Arquivo

Os Dias Vastos

Opinião – Ovo de Colombo

E Agora? Lembra-me de Joaquim Pinto acaba de ganhar o Prémio Especial do Júri e outros dois galardões no Festival de Locarno. É um auto-retrato de um homem que vive há mais de duas décadas com o VIH. A sua memória pessoal confunde-se com a história do cinema português pós-revolução. Aproveitando este pretexto, lembremos a sua segunda longa-metragem, Onde Bate o Sol (1989).

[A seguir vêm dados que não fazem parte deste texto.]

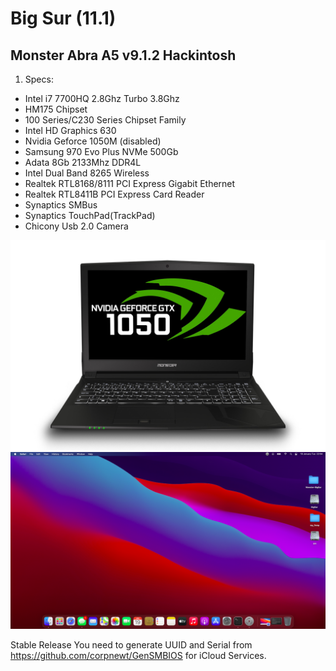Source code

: # Big Sur (11.1)

## Monster Abra A5 v9.1.2 Hackintosh

1. Specs:

* Intel i7 7700HQ 2.8Ghz Turbo 3.8Ghz
* HM175 Chipset
* 100 Series/C230 Series Chipset Family
* Intel HD Graphics 630
* Nvidia Geforce 1050M (disabled)
* Samsung 970 Evo Plus NVMe 500Gb
* Adata 8Gb 2133Mhz DDR4L
* Intel Dual Band 8265 Wireless
* Realtek RTL8168/8111 PCI Express Gigabit Ethernet
* Realtek RTL8411B PCI Express Card Reader
* Synaptics SMBus
* Synaptics TouchPad(TrackPad)
* Chicony Usb 2.0 Camera

![Monster](./Abra-A5-V9.jpg)
![BigSur](./BigSur.png)

Stable Release
You need to generate UUID and Serial from https://github.com/corpnewt/GenSMBIOS for iCloud Services.

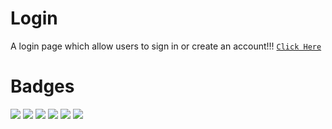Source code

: # Login
A login page which allow users to sign in or create an account!!!
[`Click Here`](https://utkarsh-dixit-git.github.io/Login/)
# Badges
![](https://img.shields.io/github/commit-activity/m/utkarsh-dixit-git/Login?style=for-the-badge)
![](https://img.shields.io/github/last-commit/utkarsh-dixit-git/Login?style=for-the-badge)
![](https://img.shields.io/github/contributors/utkarsh-dixit-git/Login?style=for-the-badge)
![](https://img.shields.io/github/repo-size/utkarsh-dixit-git/login?style=for-the-badge)
![](https://img.shields.io/github/languages/count/utkarsh-dixit-git/login?style=for-the-badge)
![](https://img.shields.io/github/languages/code-size/utkarsh-dixit-git/login?style=for-the-badge)
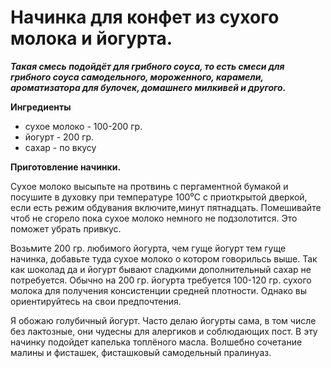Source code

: # Начинка для конфет из сухого молока и йогурта.

_**Такая смесь подойдёт для грибного соуса, то есть смеси для грибного соуса самодельного, мороженного, карамели, ароматизатора для булочек, домашнего милкивей и другого.**_

**Ингредиенты**

- сухое молоко - 100-200 гр.
- йогурт - 200 гр.
- сахар - по вкусу

**Приготовление начинки.**

Сухое молоко высыпьте на протвинь с пергаментной бумакой и посушите в духовку при температуре 100⁰C с приоткрытой дверкой, если есть режим обдувания включите,минут пятнадцать. Помешивайте чтоб не сгорело пока сухое молоко немного не подзолотится. Это поможет убрать привкус.

Возьмите 200 гр. любимого йогурта, чем гуще йогурт тем гуще начинка, добавьте туда сухое молоко о котором говорильсь выше. Так как шоколад да и йогурт бывают сладкими дополнительный сахар не потребуется. Обычно на 200 гр. йогурта требуется 100-120 гр. сухого молока для получения консистенции средней плотности. Однако вы ориентируйтесь на свои предпочтения.

Я обожаю голубичный йогурт. Часто делаю йогурты сама, в том числе без лактозные, они чудесны для алергиков и соблюдающих пост. В эту начинку подойдет капелька топлёного масла. Волшебно сочетание малины и фисташек, фисташковый самодельный пралинуаз.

Este filme e o anterior, Uma Pedra no Bolso (1988), partem do desenraizamento de uma personagem. Em Uma Pedra no Bolso, um miúdo é enviado para casa da tia na Atalaia, Lourinhã. Aqui, Nuno (António Pedro Figueiredo) visita a irmã a Vouzela, Viseu. Ambos chegam a lugares desconhecidos que vão descobrindo à medida que lidam com dilemas e encontram caminhos para percorrer. A diferença está sobretudo na paisagem. Vouzela é no interior, um sítio sem mar, onde a vastidão do céu é desvendada pela planície árida — por isso surgem no princípio e no fim da obra, respectivamente.

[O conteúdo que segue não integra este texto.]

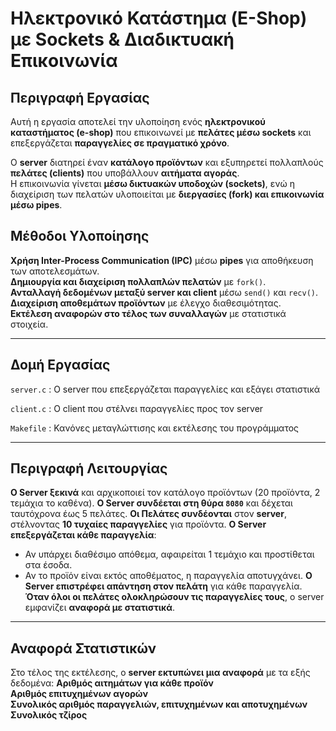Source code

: # **Ηλεκτρονικό Κατάστημα (E-Shop) με Sockets & Διαδικτυακή Επικοινωνία**

## **Περιγραφή Εργασίας**
Αυτή η εργασία αποτελεί την υλοποίηση ενός **ηλεκτρονικού καταστήματος (e-shop)** που επικοινωνεί με **πελάτες μέσω sockets** και επεξεργάζεται **παραγγελίες σε πραγματικό χρόνο**.  

Ο **server** διατηρεί έναν **κατάλογο προϊόντων** και εξυπηρετεί πολλαπλούς **πελάτες (clients)** που υποβάλλουν **αιτήματα αγοράς**.  
Η επικοινωνία γίνεται **μέσω δικτυακών υποδοχών (sockets)**, ενώ η διαχείριση των πελατών υλοποιείται με **διεργασίες (fork) και επικοινωνία μέσω pipes**.

## **Μέθοδοι Υλοποίησης**
**Χρήση Inter-Process Communication (IPC)** μέσω **pipes** για αποθήκευση των αποτελεσμάτων.  
**Δημιουργία και διαχείριση πολλαπλών πελατών** με `fork()`.  
**Ανταλλαγή δεδομένων μεταξύ server και client** μέσω `send()` και `recv()`.  
**Διαχείριση αποθεμάτων προϊόντων** με έλεγχο διαθεσιμότητας.  
**Εκτέλεση αναφορών στο τέλος των συναλλαγών** με στατιστικά στοιχεία.  

---

## **Δομή Εργασίας**

`server.c` : Ο server που επεξεργάζεται παραγγελίες και εξάγει στατιστικά 

`client.c` : Ο client που στέλνει παραγγελίες προς τον server 

`Makefile` : Κανόνες μεταγλώττισης και εκτέλεσης του προγράμματος

---

## **Περιγραφή Λειτουργίας**
**Ο Server ξεκινά** και αρχικοποιεί τον κατάλογο προϊόντων (20 προϊόντα, 2 τεμάχια το καθένα).
**Ο Server συνδέεται στη θύρα `8080`** και δέχεται ταυτόχρονα έως 5 πελάτες.
**Οι Πελάτες συνδέονται** στον **server**, στέλνοντας **10 τυχαίες παραγγελίες** για προϊόντα.
**Ο Server επεξεργάζεται κάθε παραγγελία**:
   - Αν υπάρχει διαθέσιμο απόθεμα, αφαιρείται 1 τεμάχιο και προστίθεται στα έσοδα.
   - Αν το προϊόν είναι εκτός αποθέματος, η παραγγελία αποτυγχάνει.
**Ο Server επιστρέφει απάντηση στον πελάτη** για κάθε παραγγελία.
**Όταν όλοι οι πελάτες ολοκληρώσουν τις παραγγελίες τους**, ο server εμφανίζει **αναφορά με στατιστικά**.

---

## **Αναφορά Στατιστικών**
Στο τέλος της εκτέλεσης, ο **server εκτυπώνει μια αναφορά** με τα εξής δεδομένα:
**Αριθμός αιτημάτων για κάθε προϊόν**  
**Αριθμός επιτυχημένων αγορών**   
**Συνολικός αριθμός παραγγελιών, επιτυχημένων και αποτυχημένων**  
**Συνολικός τζίρος**  
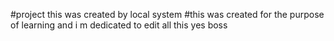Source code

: #project
this was created by local system
#this was created for the purpose of learning
and i m dedicated to edit all this yes boss
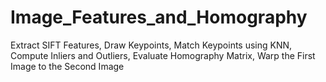 # Image_Features_and_Homography
Extract SIFT Features, Draw Keypoints, Match Keypoints using KNN, Compute Inliers and Outliers, Evaluate Homography Matrix, Warp the First Image to the Second Image
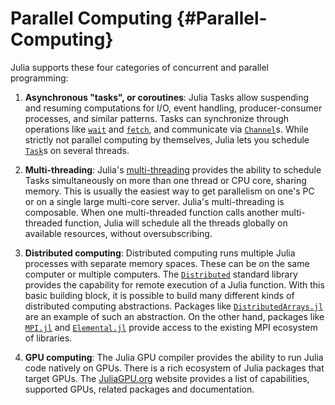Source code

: 
# Parallel Computing {#Parallel-Computing}

Julia supports these four categories of concurrent and parallel programming:
1. **Asynchronous &quot;tasks&quot;, or coroutines**:
  Julia Tasks allow suspending and resuming computations  for I/O, event handling, producer-consumer processes, and similar patterns.  Tasks can synchronize through operations like [`wait`](/base/parallel#Base.wait) and [`fetch`](/base/parallel#Base.fetch-Tuple{Task}), and  communicate via [`Channel`](/base/parallel#Base.Channel)s. While strictly not parallel computing by themselves,  Julia lets you schedule [`Task`](/base/parallel#Core.Task)s on several threads.
  
2. **Multi-threading**:
  Julia&#39;s [multi-threading](/manual/multi-threading#man-multithreading) provides the ability to schedule Tasks  simultaneously on more than one thread or CPU core, sharing memory. This is usually the easiest way  to get parallelism on one&#39;s PC or on a single large multi-core server. Julia&#39;s multi-threading  is composable. When one multi-threaded function calls another multi-threaded function, Julia  will schedule all the threads globally on available resources, without oversubscribing.
  
3. **Distributed computing**:
  Distributed computing runs multiple Julia processes with separate memory spaces. These can be on the same  computer or multiple computers. The [`Distributed`](/stdlib/Distributed#man-distributed) standard library provides the capability for remote execution  of a Julia function. With this basic building block, it is possible to build many different kinds of  distributed computing abstractions. Packages like [`DistributedArrays.jl`](https://github.com/JuliaParallel/DistributedArrays.jl)  are an example of such an abstraction. On the other hand, packages like [`MPI.jl`](https://github.com/JuliaParallel/MPI.jl) and  [`Elemental.jl`](https://github.com/JuliaParallel/Elemental.jl) provide access to the existing MPI ecosystem of libraries.
  
4. **GPU computing**:
  The Julia GPU compiler provides the ability to run Julia code natively on GPUs. There  is a rich ecosystem of Julia packages that target GPUs. The [JuliaGPU.org](https://juliagpu.org)  website provides a list of capabilities, supported GPUs, related packages and documentation.
  
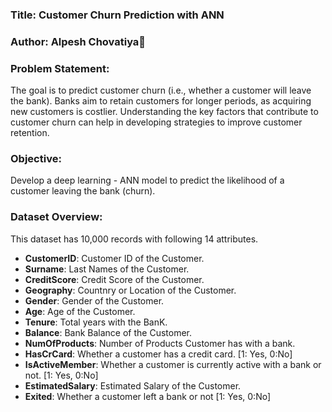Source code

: ### Title: Customer Churn Prediction with ANN
### Author: Alpesh Chovatiya  

### Problem Statement:
The goal is to predict customer churn (i.e., whether a customer will leave the bank). Banks aim to retain customers for longer periods, as acquiring new customers is costlier. Understanding the key factors that contribute to customer churn can help in developing strategies to improve customer retention.

### Objective:
Develop a deep learning - ANN model to predict the likelihood of a customer leaving the bank (churn). 

### Dataset Overview:
This dataset has 10,000 records with following 14 attributes.          
+ **CustomerID**: Customer ID of the Customer.  
+ **Surname**: Last Names of the Customer.   
+ **CreditScore**: Credit Score of the Customer.  
+ **Geography**: Countnry or Location of the Customer.   
+ **Gender**: Gender of the Customer.   
+ **Age**: Age of the Customer.  
+ **Tenure**: Total years with the BanK.   
+ **Balance**: Bank Balance of the Customer.   
+ **NumOfProducts**: Number of Products Customer has with a bank.   
+ **HasCrCard**: Whether a customer has a credit card. [1: Yes, 0:No]   
+ **IsActiveMember**: Whether a customer is currently active with a bank or not. [1: Yes, 0:No]   
+ **EstimatedSalary**: Estimated Salary of the Customer.   
+ **Exited**: Whether a customer left a bank or not [1: Yes, 0:No]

Onde Bate o Sol é um objecto singular, depurado e intrincado em simultâneo. Desde o início que cruza perspectivas, encadeia divagações, nomeadamente através do uso da voz off. É difícil identificar um protagonista neste mundo de diversas histórias e classes. Num momento, o foco muda de Nuno, que joga à bola, para uma criada que se lembra da bebedeira dele no casamento da irmã e de ter limpo o que ele partiu. O olhar do filme é assim descentrado e fragmentado. Joaquim Pinto trabalhou desde o final da década de 1970 como técnico de som, o que faz com que este elemento seja fundamental nas suas obras. Em Onde Bate o Sol, as dobragens tornam-se ecos da temática. Laura Morante (Laura, irmã de Nuno) foi dobrada por Maria de Medeiros, Joaquim Vicente (Artur, marido de Laura) por Luís Miguel Cintra, e Marcello Urgeghe (Alberto, ajudante) por António Ricardo. É como se falassem com uma voz herdada à qual estão acorrentados sem terem voz própria.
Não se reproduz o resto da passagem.